Ce terme ne vous évoque peut-être rien, mais vous en avez probablement croisé si vous êtes un inconditionnel des réseaux sociaux. Telle influenceuse qui vous promet de vous livrer ses secrets pour devenir riche rapidement, tel autre qui vous explique quelles cryptos acheter, ou encore cette instagrameuse qui décrypte pour vous les intérêts composés et vous propose une sélection d’ETFs. Tous sont des “Financial Influenceurs”, c’est-à-dire qu’ils se positionnent en conseillers financiers et que leur popularité sur les réseaux leur confère un véritable pouvoir d'influence.

A la faveur de l’engouement pour les cryptoactifs qui étaient encore très haussiers il n’y a pas si longtemps, ou encore des marchés financiers bullish dopés artificiellement par le quantitative easing et les politiques accommodantes des banques centrales, un large public s’est intéressé aux investissements boursiers et à la possibilité de l’”argent facile”. Et de plus en plus d’influenceurs se sont engouffrés dans la brèche, en affichant parfois une richesse ostentatoire (grosse voiture, piscine, villa, …) pour mieux vendre leurs conseils en matière d’investissement. Posts pédagogiques, vidéos pêchues et ludiques, mise en scène légère et enthousiaste, ils vantent leurs astuces et secrets pour mieux gérer son budget personnel et s’enrichir, ils mettent en avant telle nouvelle cryptomonnaie prometteuse ou telle nouvelle application de trading.
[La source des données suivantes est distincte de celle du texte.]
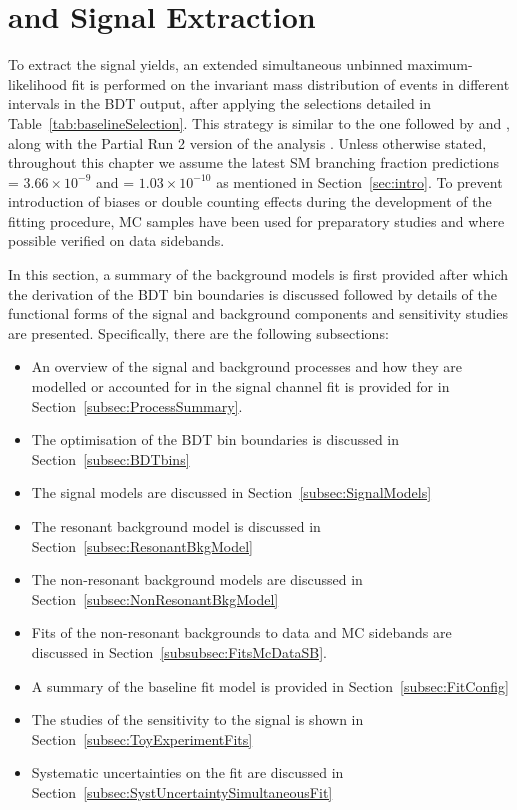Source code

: \section{\Bs and \Bd Signal Extraction}
\label{sec:SignalExtraction}

To extract the \Bds signal yields, an extended simultaneous unbinned maximum-likelihood fit is performed on the invariant mass distribution of \Bds events in different intervals in the BDT output, after applying the selections detailed in Table~\ref{tab:baselineSelection}.
This strategy is similar to the one followed by \lhcb \cite{LHCb:2021vsc} and \cms \cite{CMS:2022mgd}, along with the \atlas Partial Run 2 version of the analysis \cite{ATLAS:2018cur}. Unless otherwise stated, throughout this chapter we assume the latest SM branching fraction predictions \BRBdmumu = $3.66 \times 10^{-9}$ and \BRBsmumu = $1.03 \times 10^{-10}$ as mentioned in Section~\ref{sec:intro}. To prevent introduction of biases or double counting effects during the development of the fitting procedure, MC samples have been used for preparatory studies and where possible verified on data sidebands.

In this section, a summary of the background models is first provided after which the derivation of the BDT bin boundaries is discussed followed by details of the functional forms of the signal and background components and sensitivity studies are presented. 
Specifically, there are the following subsections:
\begin{itemize}
    \item An overview of the signal and background processes and how they are modelled or accounted for in the signal channel fit is provided for in Section~\ref{subsec:ProcessSummary}. 
    \item The optimisation of the BDT bin boundaries is discussed in Section~\ref{subsec:BDTbins} 
    \item The \Bds signal models are discussed in Section~\ref{subsec:SignalModels} 
    \item The resonant \Bhh background model is discussed in Section~\ref{subsec:ResonantBkgModel}
    \item The non-resonant background models are discussed in Section~\ref{subsec:NonResonantBkgModel}
    \item Fits of the non-resonant backgrounds to data and MC sidebands are discussed in Section~\ref{subsubsec:FitsMcDataSB}.
    \item A summary of the baseline fit model is provided in Section~\ref{subsec:FitConfig}
    \item The studies of the sensitivity to the signal is shown in Section~\ref{subsec:ToyExperimentFits}
    \item Systematic uncertainties on the fit are discussed in Section~\ref{subsec:SystUncertaintySimultaneousFit}
\end{itemize}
L’inquiétude des autorités et la mise en garde de l’agence de régulation financière de Chypre (CySEC)

nabilla

On se souvient de Nabilla, en 2018, faisant la promotion d’un site pour trader le bitcoin en déclarant notamment que “c’est gratuit, il n’y a rien à perdre ”.

Sur Snapchat la star de la téléréalité vantait les mérites d’une société de trading sans mentionner les risques associés à cette activité ni indiquer qu’il s’agissait pour elle d’un partenariat rémunéré. La vidéo avait fait grand bruit. Si pour n’importe quelle produit d’investissement classique, pareille publicité est interdite par la réglementation, le bitcoin et les autres cryptomonnaies échappent à cette réglementation. Cela n’a pas empêché l’Autorité des Marchés Financiers (AMF) à l’époque de recadrer, sur Twitter, les propos de Nabilla : "Le Bitcoin, c'est très risqué ! On peut perdre toute sa mise. Pas de placement miracle. Restez à l'écart." Trois ans plus tard, l’affaire est revenue sur le devant de la scène puisque Nabilla a été condamnée à 20 000 euros d’amende pour “pratique commerciale trompeuse” après que la Direction générale de la Concurrence, de la Consommation et de la Répression des fraudes (DGCCRF), administration française relevant du ministère de l'Économie, se soit penchée sur l’affaire.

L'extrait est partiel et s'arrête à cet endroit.